Pleased To Meet Me (1987)
Status quo, except the production's better, and the band's mainly a three-piece with a few guests. Would "Alex Chilton" have been their big hit single had it been about something other than, well, Alex Chilton? O.K., probably not. Nonetheless, in the tradition of "Sir Duke" and "Jackie Wilson Said (I'm In Heaven When You Smile)," it's one of the great musical tributes from a current master to one from the previous generation.
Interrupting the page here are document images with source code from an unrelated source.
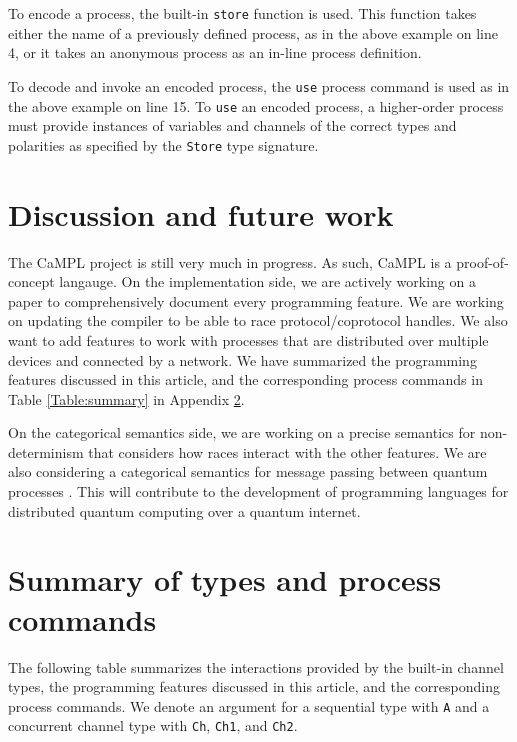 \documentclass[11pt]{article}
\begin{document}
To encode a process, the built-in \lstinline$store$ function is used.
This function takes either the name of a previously defined process, as in the above example on line 4, or it takes an anonymous process as an in-line process definition.

To decode and invoke an encoded process, the \lstinline$use$ process command is used as in the above example on line 15.
To \lstinline$use$ an encoded process, a higher-order process must provide instances of variables and channels of the correct types and polarities as specified by the \lstinline$Store$ type signature.

\section{Discussion and future work}

The CaMPL project is still very much in progress.
As such, CaMPL is a proof-of-concept langauge.
On the implementation side, we are actively working on a paper to comprehensively document every programming feature.
We are working on updating the compiler to be able to race protocol/coprotocol handles.
We also want to add features to work with processes that are distributed over multiple devices and connected by a network. We have summarized the programming features discussed in this article, and the corresponding process commands in Table \ref{Table:summary} in Appendix \ref{sec:summarytable}.

On the categorical semantics side, we are working on a precise semantics for non-determinism that considers how races interact with the other features.
We are also considering a categorical semantics for message passing between quantum processes \cite{QMP23}.
This will contribute to the development of programming languages for distributed quantum computing over a quantum internet.

\printbibliography

\newpage 
\appendix


\section{Summary of types and process commands}
\label{sec:summarytable}

The following table summarizes the interactions provided by the built-in channel types, the programming features discussed in this article, and the corresponding process commands.
We denote an argument for a sequential type with \lstinline$A$ and a concurrent channel type with \lstinline$Ch$, \lstinline$Ch1$, and \lstinline$Ch2$.
\end{document}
Basic pop thrills abound, "Never Mind" and "The Ledge" among them. "Can't Hardly Wait" adds a horn section as well as guitar fills from the aforementioned Mr. Chilton. The boys go lounge in "Nightclub Jitters," while the gorgeous "Skyway" is Westerberg's nearly successful attempt at rewriting McCartney's "Yesterday." Few bands have a better third-best album.

Don't Tell A Soul (1989)
The formula was not exactly stale at this point, though it would be a stretch to say they broke new ground here. In retrospect, though, while Soul took somewhat deserved flack for being a tad slicker than previous outings, that's just nitpicking about The Replacements' fourth consecutive 11-song mini-masterpiece. "I'll Be You" and the rootsy "Achin' To Be" almost were hits, but weren't. "Talent Show" was basically a rewrite of "Alex Chilton," but they did get to play it at some awards show. Whatever. This album got them a tour slot opening up for Tom Petty, who promptly thanked them by stealing the line about "a rebel without a clue" from "I'll Be You" for his own "Into The Great Wide Open."

All Shook Down (1990)
The criminally underrated swan song. Just how much Paul, Tommy, Chris, and Slim play together as a unit on this is a matter of some dispute. Regardless, most bands would give a hell of a lot to bow out with such a classy, great-sounding set of well-crafted songs. No less than seven pop/rock gems which could have cracked the top five in some really cool alternate universe reside here. A sign of age: "When It Began" finds Paul looking back in a way that was truly unimaginable on Sorry Ma. There's also the achingly pretty "Sadly Beautiful" with John Cale on cello, a duet with Johnette Napolitano from Concrete Blonde, and a pair of perfect two-minute character sketches, "Attitude" and "Torture." The set, and the band's recording career, closes with the piano ballad "The Last," proving once and for all that the guy who wrote "I Hate Music" is really one hell of a sentimentalist after all.